Most cosmic rays have energies up into the GeV range. So, in the case of the GeV protons representing 85% of all GCR, these would penetrate right through the astronauts and deposit only a small percentage of their energy. But for the alpha and HZE particles, which account for the remaining 15% of all GCR, these would fragment into numerous low energy particles yielding 10s to 100s of MeV, and possibly secondary X-rays and gamma-rays in the keV to MeV range.

But perhaps I digress. Another possible cause for such anomalously high GCR doses could simply be not taking into consideration the human body's healing factor. As we established in my previous article, after a 20-23minute exposure to the South Atlantic Anomaly (SAA) region of the inner belt, ISS astronauts have time for their bodies to do some natural recovery against such low levels of radiation. The SAA was reported to have a dose rate of 0.62rad/hr – substantially higher than GCR dose rates as measured by LRO and Chang'e 4. The key difference separating GCR and the SAA from the main belts is that the main belts irradiate their subjects such that they do not give them the luxury of recovery time.

In any case, from the resulting full body doses calculated from the measured effective doses of Helga’s lungs and stomach, we see that an astronaut aboard Artemis for comparable durations as the Apollo missions would have received anywhere between 13rem to 47rem with ~4-9rem being attributable to the Van Allen belts. While the skin dose implies a fatal dose of radiation from the inner Van Allen belt alone. Obviously, all three of these estimates can't be correct.

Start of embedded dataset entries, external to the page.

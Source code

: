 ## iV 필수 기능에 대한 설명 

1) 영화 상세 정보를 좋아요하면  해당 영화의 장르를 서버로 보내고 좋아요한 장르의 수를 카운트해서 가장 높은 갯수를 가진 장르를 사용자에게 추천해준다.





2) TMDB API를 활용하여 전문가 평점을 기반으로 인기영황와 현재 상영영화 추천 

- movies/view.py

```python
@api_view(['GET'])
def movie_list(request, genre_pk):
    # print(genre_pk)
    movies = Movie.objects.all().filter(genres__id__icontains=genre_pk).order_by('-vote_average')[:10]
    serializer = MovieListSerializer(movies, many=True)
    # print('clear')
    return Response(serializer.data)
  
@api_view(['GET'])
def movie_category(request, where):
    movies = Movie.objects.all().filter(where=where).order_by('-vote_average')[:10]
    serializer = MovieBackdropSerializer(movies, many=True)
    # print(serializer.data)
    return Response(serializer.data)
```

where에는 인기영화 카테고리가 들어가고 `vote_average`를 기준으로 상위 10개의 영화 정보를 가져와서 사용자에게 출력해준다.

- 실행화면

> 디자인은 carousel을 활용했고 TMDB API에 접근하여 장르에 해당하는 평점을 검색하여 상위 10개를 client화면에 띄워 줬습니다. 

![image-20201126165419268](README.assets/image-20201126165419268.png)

To be absolutely certain, we'd need to see the readouts for the rest of Helga's organs and add them up. Even if we be conservative and assume each of the other twelve organs absent from the list (i.e. the brain, liver, oesophagus, thyroid, etc) received 0.5rem from the inner belt, the resulting Van Allen dose alone ends up being nearly 10rem. Similarly, if we treat just the skin, lung and stomach doses as 25% of the overall dose, as per their respective WT, the resulting Van Allen dose would still be ~12rem.

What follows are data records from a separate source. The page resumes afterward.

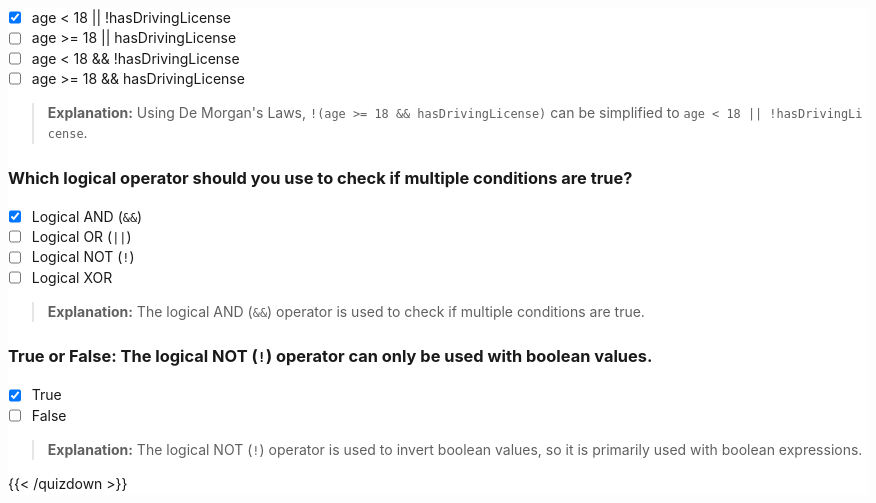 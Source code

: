 - [x] age < 18 || !hasDrivingLicense
- [ ] age >= 18 || hasDrivingLicense
- [ ] age < 18 && !hasDrivingLicense
- [ ] age >= 18 && hasDrivingLicense

> **Explanation:** Using De Morgan's Laws, `!(age >= 18 && hasDrivingLicense)` can be simplified to `age < 18 || !hasDrivingLicense`.

### Which logical operator should you use to check if multiple conditions are true?

- [x] Logical AND (`&&`)
- [ ] Logical OR (`||`)
- [ ] Logical NOT (`!`)
- [ ] Logical XOR

> **Explanation:** The logical AND (`&&`) operator is used to check if multiple conditions are true.

### True or False: The logical NOT (`!`) operator can only be used with boolean values.

- [x] True
- [ ] False

> **Explanation:** The logical NOT (`!`) operator is used to invert boolean values, so it is primarily used with boolean expressions.

{{< /quizdown >}}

As an aside, after repeating the same calculations for the entire Artemis I mission – the entire 25.45days it was in space – I calculated full body equivalent doses of: 43.11rem based on the stomach dose; 87.93rem based on the lung dose; and a whopping 1,117.3rem based on the skin. You'd better hope that healing factor prevails! And even if it did, after recalculating for a full body dose, the data clearly suggests at least ~9rem from the Van Allen belts. Why on Earth would S.P. George et al. 2024 conclude that an astronaut would have been safe aboard Artemis I? Well, as I have flagged earlier, D. Laramore unwittingly or not let the cat out of the bag during his presentation to WRMISS In 2023.

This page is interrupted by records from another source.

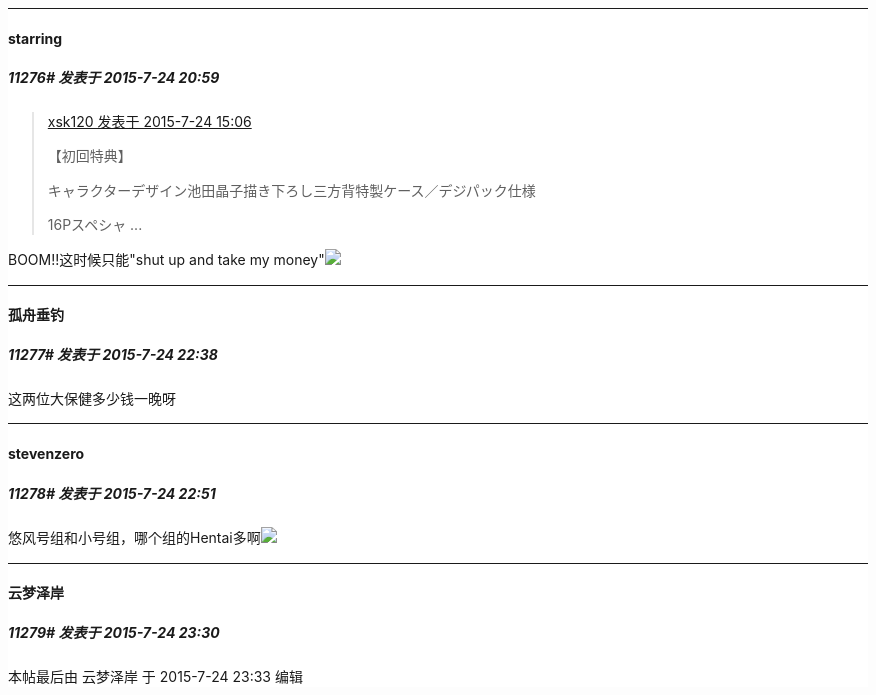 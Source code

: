


-----

####  starring  
##### 11276#       发表于 2015-7-24 20:59



<blockquote><a href="httphttps://bbs.saraba1st.com/2b/forum.php?mod=redirect&amp;goto=findpost&amp;pid=29640624&amp;ptid=1085129" target="_blank">xsk120 发表于 2015-7-24 15:06</a>

【初回特典】

キャラクターデザイン池田晶子描き下ろし三方背特製ケース／デジパック仕様

16Pスペシャ ...</blockquote>
BOOM!!这时候只能"shut up and take my money"<img src="https://static.saraba1st.com/image/smiley/face/35.gif" referrerpolicy="no-referrer">







-----

####  孤舟垂钓  
##### 11277#       发表于 2015-7-24 22:38




这两位大保健多少钱一晚呀







-----

####  stevenzero  
##### 11278#       发表于 2015-7-24 22:51




悠风号组和小号组，哪个组的Hentai多啊<img src="https://static.saraba1st.com/image/smiley/dym/154.gif" referrerpolicy="no-referrer">







-----

####  云梦泽岸  
##### 11279#       发表于 2015-7-24 23:30



 本帖最后由 云梦泽岸 于 2015-7-24 23:33 编辑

One for all and all for one

A reminder: S.P. George et al. 2024 explicitly stated: “Total mission dose equivalents were 26.7–35.4 mSv [2.67rem–3.54rem], with between 1.80 and 3.94 mSv [0.18–0.394rem] attributable to the belt passes”. The key word there is ‘EQUIVALENTS’. However, Slide 20 of D. Laramore’s presentation characterises these totals differently, as the Total EFFECTIVE dose. He even specifies that these are estimated using NASA’s Tissue Weighting factors – which as already explained, we would only use in scenarios of partial body irradiation. Yet, as demonstrated by the Helga data, each of her organs were irradiation about evenly.

Using Effective doses when they should be considering the Equivalent doses reveals the discrepancy between these two papers and in so doing, virtually begs those in the space industries to pay more attention to the dangers of space radiation on their astronauts. Wittingly or unwittingly, this alert is further flagged by the use of those words: ‘NOT FOR REDISTRIBUTION' on Diego Laramore’s slides.

Fig 19. The Campos Mock Dose report click to enlarge

Even more amusingly, that slide is titled thus: “Generated a mock dose report for Commander Campos in RAE using MAX.” I am not sure how this mock dose was generated, but even in this simulation Commander Campos sustained about even irradiation for each of his body parts. I have reproduced it in Table 5 with the doses converted from mSv to rem. I then added them together and found a Total Equivalent dose of 31.88rem.

This 31.88rem is comparable to the 43.11rem that I calculated for the full Artemis I mission based on Helga's stomach data. Interestingly, it is also comparable to my calculated AP-8 Van Allen dose for Apollo 11 without applying any correction factors for the AP-8 tendency to underpredict the fluxes. Though I am unsure what percentage of this simulated dose is applicable to the belts. And so we see, even in their mock effective doses for Commander Campos, it is obvious that an astronaut aboard Artemis I would have received more than the acceptable lifetime dose for radiation workers. But rather than add the Effective doses together, like any physics student worth his salt would know to do, it seems D. Laramore and S.P. George et al. 2024 just cherry picked one effective dose for one body part or another and waved it around as ‘proof’ that the astronauts could survive the journey. As if all the other irradiated body parts didn’t matter.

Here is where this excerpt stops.